Да и могло ли не «смешаться все в этом мире», если батюшка теперь допоздна засиживался не за церковными книгами, а за теми книгами и брошюрами, которые дети его навезли полный дом. Уже не говоря про газету, которую жадно перечитывал от первой до последней строчки. Жизнь утратила свою привычную колею, выбиваясь на новый, широкий большак, и батюшка, испытывая большое смущение духа, это чувствовал, думал, присматриваясь с большим любопытством ко всему вокруг. Какие новые духовные начала взамен старому собирается дать человеку новая жизнь?

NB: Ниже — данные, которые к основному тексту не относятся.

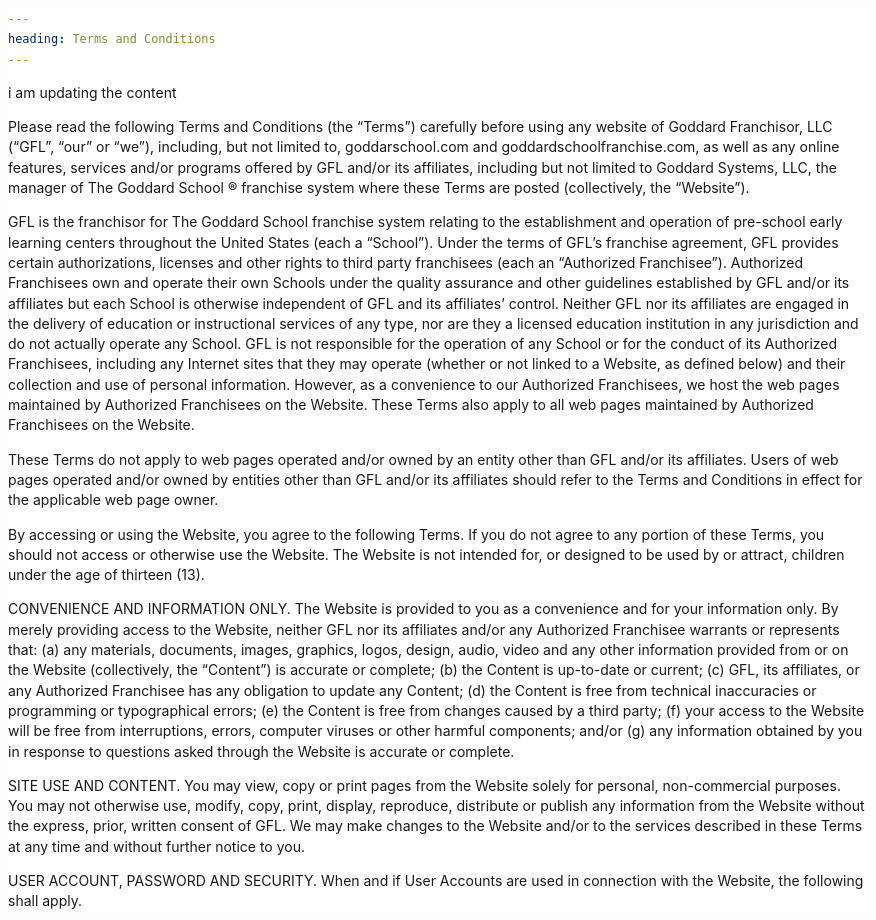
 ```yaml
---
heading: Terms and Conditions
---
```

i am updating the content



 Please read the following Terms and Conditions (the “Terms”) carefully before using any website of Goddard Franchisor, LLC (“GFL”, “our” or “we”), including, but not limited to, goddarschool.com and goddardschoolfranchise.com, as well as any online features, services and/or programs offered by GFL and/or its affiliates, including but not limited to Goddard Systems, LLC, the manager of The Goddard School ® franchise system where these Terms are posted (collectively, the “Website”).

GFL is the franchisor for The Goddard School franchise system relating to the establishment and operation of pre-school early learning centers throughout the United States (each a “School”). Under the terms of GFL’s franchise agreement, GFL provides certain authorizations, licenses and other rights to third party franchisees (each an “Authorized Franchisee”). Authorized Franchisees own and operate their own Schools under the quality assurance and other guidelines established by GFL and/or its affiliates but each School is otherwise independent of GFL and its affiliates’ control. Neither GFL nor its affiliates are engaged in the delivery of education or instructional services of any type, nor are they a licensed education institution in any jurisdiction and do not actually operate any School. GFL is not responsible for the operation of any School or for the conduct of its Authorized Franchisees, including any Internet sites that they may operate (whether or not linked to a Website, as defined below) and their collection and use of personal information. However, as a convenience to our Authorized Franchisees, we host the web pages maintained by Authorized Franchisees on the Website. These Terms also apply to all web pages maintained by Authorized Franchisees on the Website.

These Terms do not apply to web pages operated and/or owned by an entity other than GFL and/or its affiliates. Users of web pages operated and/or owned by entities other than GFL and/or its affiliates should refer to the Terms and Conditions in effect for the applicable web page owner.

By accessing or using the Website, you agree to the following Terms. If you do not agree to any portion of these Terms, you should not access or otherwise use the Website. The Website is not intended for, or designed to be used by or attract, children under the age of thirteen (13).

CONVENIENCE AND INFORMATION ONLY. The Website is provided to you as a convenience and for your information only. By merely providing access to the Website, neither GFL nor its affiliates and/or any Authorized Franchisee warrants or represents that: (a) any materials, documents, images, graphics, logos, design, audio, video and any other information provided from or on the Website (collectively, the “Content”) is accurate or complete; (b) the Content is up-to-date or current; (c) GFL, its affiliates, or any Authorized Franchisee has any obligation to update any Content; (d) the Content is free from technical inaccuracies or programming or typographical errors; (e) the Content is free from changes caused by a third party; (f) your access to the Website will be free from interruptions, errors, computer viruses or other harmful components; and/or (g) any information obtained by you in response to questions asked through the Website is accurate or complete.

SITE USE AND CONTENT. You may view, copy or print pages from the Website solely for personal, non-commercial purposes. You may not otherwise use, modify, copy, print, display, reproduce, distribute or publish any information from the Website without the express, prior, written consent of GFL. We may make changes to the Website and/or to the services described in these Terms at any time and without further notice to you.

USER ACCOUNT, PASSWORD AND SECURITY. When and if User Accounts are used in connection with the Website, the following shall apply.
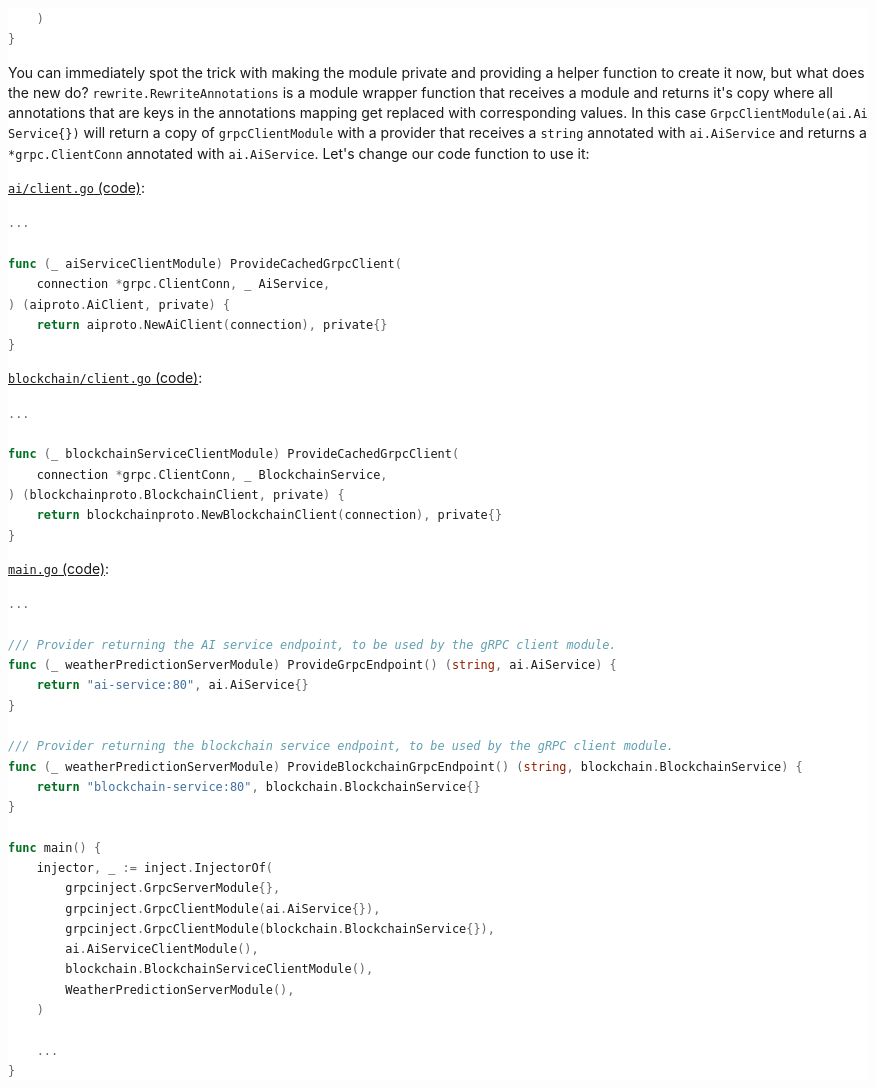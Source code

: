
```go
	)
}
```

You can immediately spot the trick with making the module private and providing a helper function to create it now, but what does the new do? `rewrite.RewriteAnnotations` is a module wrapper function that receives a module and returns it's copy where all annotations that are keys in the annotations mapping get replaced with corresponding values. In this case `GrpcClientModule(ai.AiService{})` will return a copy of `grpcClientModule` with a provider that receives a `string` annotated with `ai.AiService` and returns a `*grpc.ClientConn` annotated with `ai.AiService`. Let's change our code function to use it:

[`ai/client.go` (code)](https://github.com/Monnoroch/go-inject/blob/1367d662a3ae945b2de9fbf3f795c411605f5035/examples/weather/ai/client.go):

```go
...

func (_ aiServiceClientModule) ProvideCachedGrpcClient(
	connection *grpc.ClientConn, _ AiService,
) (aiproto.AiClient, private) {
	return aiproto.NewAiClient(connection), private{}
}
```

[`blockchain/client.go` (code)](https://github.com/Monnoroch/go-inject/blob/1367d662a3ae945b2de9fbf3f795c411605f5035/examples/weather/blockchain/client.go):

```go
...

func (_ blockchainServiceClientModule) ProvideCachedGrpcClient(
	connection *grpc.ClientConn, _ BlockchainService,
) (blockchainproto.BlockchainClient, private) {
	return blockchainproto.NewBlockchainClient(connection), private{}
}
```

[`main.go` (code)](https://github.com/Monnoroch/go-inject/blob/1367d662a3ae945b2de9fbf3f795c411605f5035/examples/weather/main.go):

```go
...

/// Provider returning the AI service endpoint, to be used by the gRPC client module.
func (_ weatherPredictionServerModule) ProvideGrpcEndpoint() (string, ai.AiService) {
	return "ai-service:80", ai.AiService{}
}

/// Provider returning the blockchain service endpoint, to be used by the gRPC client module.
func (_ weatherPredictionServerModule) ProvideBlockchainGrpcEndpoint() (string, blockchain.BlockchainService) {
	return "blockchain-service:80", blockchain.BlockchainService{}
}

func main() {
	injector, _ := inject.InjectorOf(
		grpcinject.GrpcServerModule{},
		grpcinject.GrpcClientModule(ai.AiService{}),
		grpcinject.GrpcClientModule(blockchain.BlockchainService{}),
		ai.AiServiceClientModule(),
		blockchain.BlockchainServiceClientModule(),
		WeatherPredictionServerModule(),
	)

	...
}
```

Слова батюшки Герасима повергли в задумчивость и отца. За последнее время, как занялся скорняжным ремеслом и бросил пить, он все чаще спорил с Марчуком и все больше прислушивался к рассуждениям батюшки. Это огорчало Марчука и радовало мать, все еще не терявшую надежду обратить к богу отца. «В твоего глупого бога только дурак поверит», — говорил отец. «А ты в своего, умного, поверь», — простодушно советовала мать. «Вот, вот! Нет еще моего бога! Не слепился…» — сердился отец. «И не слепится, пока не поверишь и беситься не перестанешь», — уже совсем кротко заканчивала мать, боясь, что отец взорвется. Она каждый раз благодарила батюшку Герасима за визит и искренне просила не забывать нас, заходить. А батюшку и просить не приходилось. Сыновья, выучившись, теперь и вовсе не приезжали. Они и письма не писали. Отец это объяснял тем, что опасались, как бы через переписку не установили, что родитель их «служитель культа». «А то быстро вышибут с места, тут же волчий билет в зубы — и пустят по миру!»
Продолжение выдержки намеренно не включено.